And he'd wonder: Who picked up the General's lightsaber? Was it Appo? Did Appo pick it up and hand it over to this Lord Vader?
That horrible, twisted wish that Skywalker killed as many men of their men—as many of HIS BROTHERS—as possible. Men whom Anakin knew by name helped many of them pick out their names and how Skywalker remembered them all. Men that Anakin would recognize by the sound of their voice, a feat only Clones learned to do. Their General, who laughed with them, painted their armor with them.
I can just imagine old-man Rex maybe opening up and talking about this to Ahsoka and Ahsoka? Refusing to correct him. She isn't going to be the one to tell her old friend what he's figured out—what she learned actually happened to Anakin. There's no way she's telling her aging Cloned friend that Anakin, Rex's GENERAL, was Vader—that it had been HIM who led the 501st on the Temple.
Yeah, I think about this a lot—how for the rest of Rex's days, he thought over and over again about what must have happened at that Temple. The role each of them had to play. I think about how Rex's speculative thoughts about his men's role in the Temple's purge and their role in General Skywalker's death.

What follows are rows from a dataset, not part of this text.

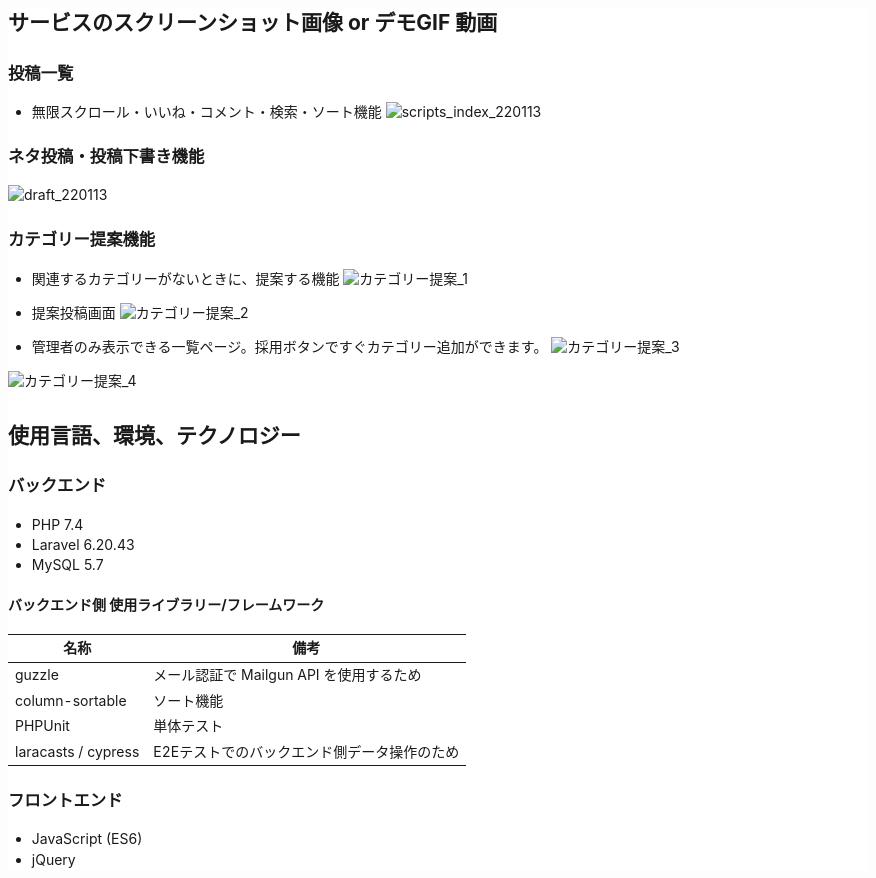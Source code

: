 <a id="anchor3"></a>

## サービスのスクリーンショット画像 or デモGIF 動画

### 投稿一覧
- 無限スクロール・いいね・コメント・検索・ソート機能
![scripts_index_220113](https://user-images.githubusercontent.com/61964919/149282263-73255654-7beb-46d3-a2fa-e20f67aff071.gif)

### ネタ投稿・投稿下書き機能
![draft_220113](https://user-images.githubusercontent.com/61964919/149282519-bd076fe6-b70f-49ee-925d-3288062e9fc9.gif)

### カテゴリー提案機能
- 関連するカテゴリーがないときに、提案する機能
![カテゴリー提案_1](https://user-images.githubusercontent.com/61964919/149282844-e3ebd950-81dc-4595-a41d-9e4904ada28a.png)

- 提案投稿画面
![カテゴリー提案_2](https://user-images.githubusercontent.com/61964919/149282856-6b074350-7a9d-481a-afdd-d9bbbc064203.png)

- 管理者のみ表示できる一覧ページ。採用ボタンですぐカテゴリー追加ができます。
![カテゴリー提案_3](https://user-images.githubusercontent.com/61964919/149282860-b9533917-7355-4153-8363-7d8c2782e021.png)

![カテゴリー提案_4](https://user-images.githubusercontent.com/61964919/149282862-66b4fe92-4a14-441c-850c-44aa3ee421a6.png)


<a id="anchor4"></a>

## 使用言語、環境、テクノロジー

### バックエンド

- PHP 7.4
- Laravel 6.20.43
- MySQL 5.7

#### バックエンド側 使用ライブラリー/フレームワーク
| 名称 | 備考 |
| --- | --- |
| guzzle | メール認証で Mailgun API を使用するため |
| column-sortable | ソート機能 |
| PHPUnit | 単体テスト |
| laracasts / cypress | E2Eテストでのバックエンド側データ操作のため |

### フロントエンド

- JavaScript (ES6)
- jQuery
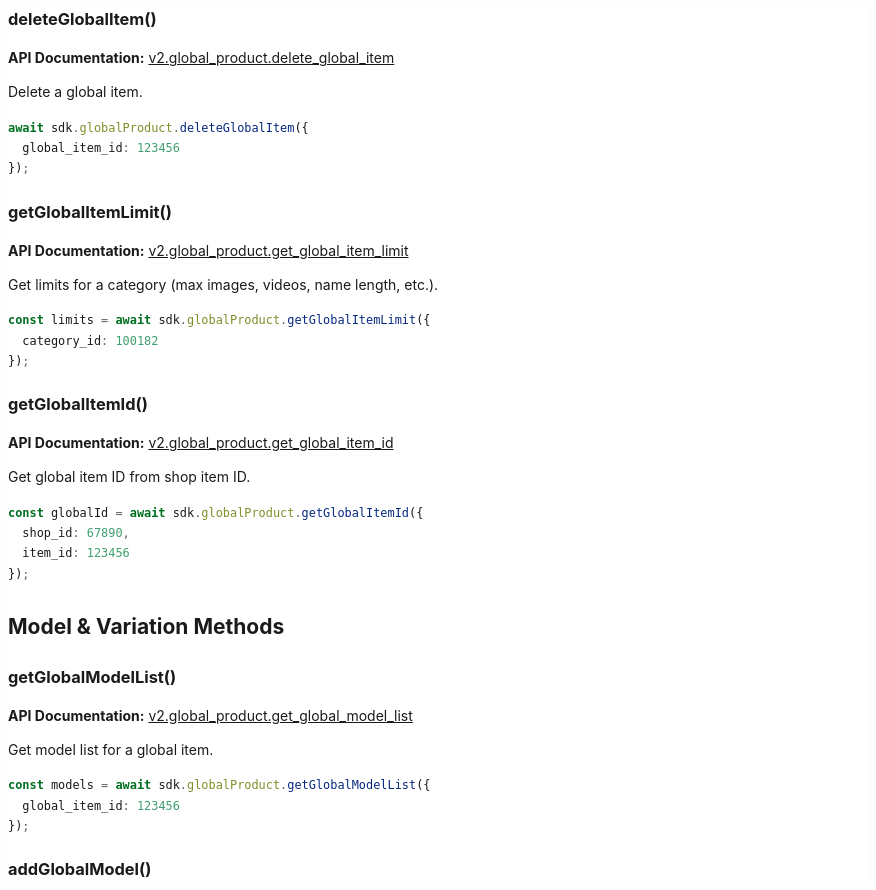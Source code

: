 ### deleteGlobalItem()

**API Documentation:** [v2.global_product.delete_global_item](https://open.shopee.com/documents/v2/v2.global_product.delete_global_item?module=90&type=1)

Delete a global item.

```typescript
await sdk.globalProduct.deleteGlobalItem({
  global_item_id: 123456
});
```

### getGlobalItemLimit()

**API Documentation:** [v2.global_product.get_global_item_limit](https://open.shopee.com/documents/v2/v2.global_product.get_global_item_limit?module=90&type=1)

Get limits for a category (max images, videos, name length, etc.).

```typescript
const limits = await sdk.globalProduct.getGlobalItemLimit({
  category_id: 100182
});
```

### getGlobalItemId()

**API Documentation:** [v2.global_product.get_global_item_id](https://open.shopee.com/documents/v2/v2.global_product.get_global_item_id?module=90&type=1)

Get global item ID from shop item ID.

```typescript
const globalId = await sdk.globalProduct.getGlobalItemId({
  shop_id: 67890,
  item_id: 123456
});
```

## Model & Variation Methods

### getGlobalModelList()

**API Documentation:** [v2.global_product.get_global_model_list](https://open.shopee.com/documents/v2/v2.global_product.get_global_model_list?module=90&type=1)

Get model list for a global item.

```typescript
const models = await sdk.globalProduct.getGlobalModelList({
  global_item_id: 123456
});
```

### addGlobalModel()
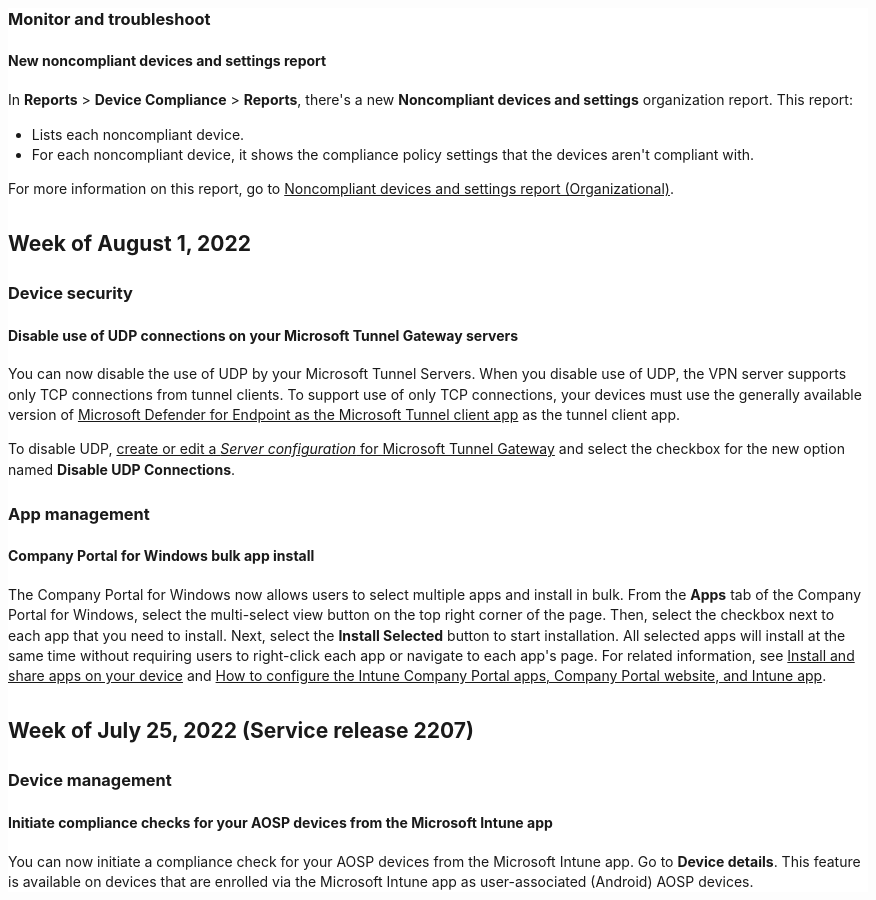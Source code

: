 ### Monitor and troubleshoot

#### New noncompliant devices and settings report
In **Reports** > **Device Compliance** > **Reports**, there's a new **Noncompliant devices and settings** organization report. This report:
- Lists each noncompliant device.
- For each noncompliant device, it shows the compliance policy settings that the devices aren't compliant with.

For more information on this report, go to [Noncompliant devices and settings report (Organizational)](reports.md#noncompliant-devices-and-settings-report-organizational).

## Week of August 1, 2022

### Device security

#### Disable use of UDP connections on your Microsoft Tunnel Gateway servers

You can now disable the use of UDP by your Microsoft Tunnel Servers. When you disable use of UDP, the VPN server supports only TCP connections from tunnel clients. To support use of only TCP connections, your devices must use the generally available version of [Microsoft Defender for Endpoint as the Microsoft Tunnel client app](../protect/microsoft-tunnel-migrate-app.md) as the tunnel client app.

To disable UDP, [create or edit a *Server configuration* for Microsoft Tunnel Gateway](../protect/microsoft-tunnel-configure.md#create-a-server-configuration) and select the checkbox for the new option named **Disable UDP Connections**.

### App management

#### Company Portal for Windows bulk app install
The Company Portal for Windows now allows users to select multiple apps and install in bulk. From the **Apps** tab of the Company Portal for Windows, select the multi-select view button on the top right corner of the page. Then, select the checkbox next to each app that you need to install. Next, select the **Install Selected** button to start installation. All selected apps will install at the same time without requiring users to right-click each app or navigate to each app's page. For related information, see [Install and share apps on your device](../user-help/install-apps-cpapp-windows.md) and [How to configure the Intune Company Portal apps, Company Portal website, and Intune app](../apps/company-portal-app.md).

## Week of July 25, 2022 (Service release 2207)

### Device management

#### Initiate compliance checks for your AOSP devices from the Microsoft Intune app
You can now initiate a compliance check for your AOSP devices from the Microsoft Intune app. Go to **Device details**. This feature is available on devices that are enrolled via the Microsoft Intune app as user-associated (Android) AOSP devices.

So, I think about how Ahsoka let him think of these horrors, these nightmares. Because she knew the truth would break his heart more than the images he already played in his head.
The truth would have been a death kneel to Rex's faith, his heart, and his spirit, and I think Ahsoka knew that. There was enough blood-stained betrayal in the old Clone's heart, and I think she would let him imagine that their men, his brothers, had killed their General Skywalker of no fault of their own, and the Jedi Knight he had served for years had instead died valiantly.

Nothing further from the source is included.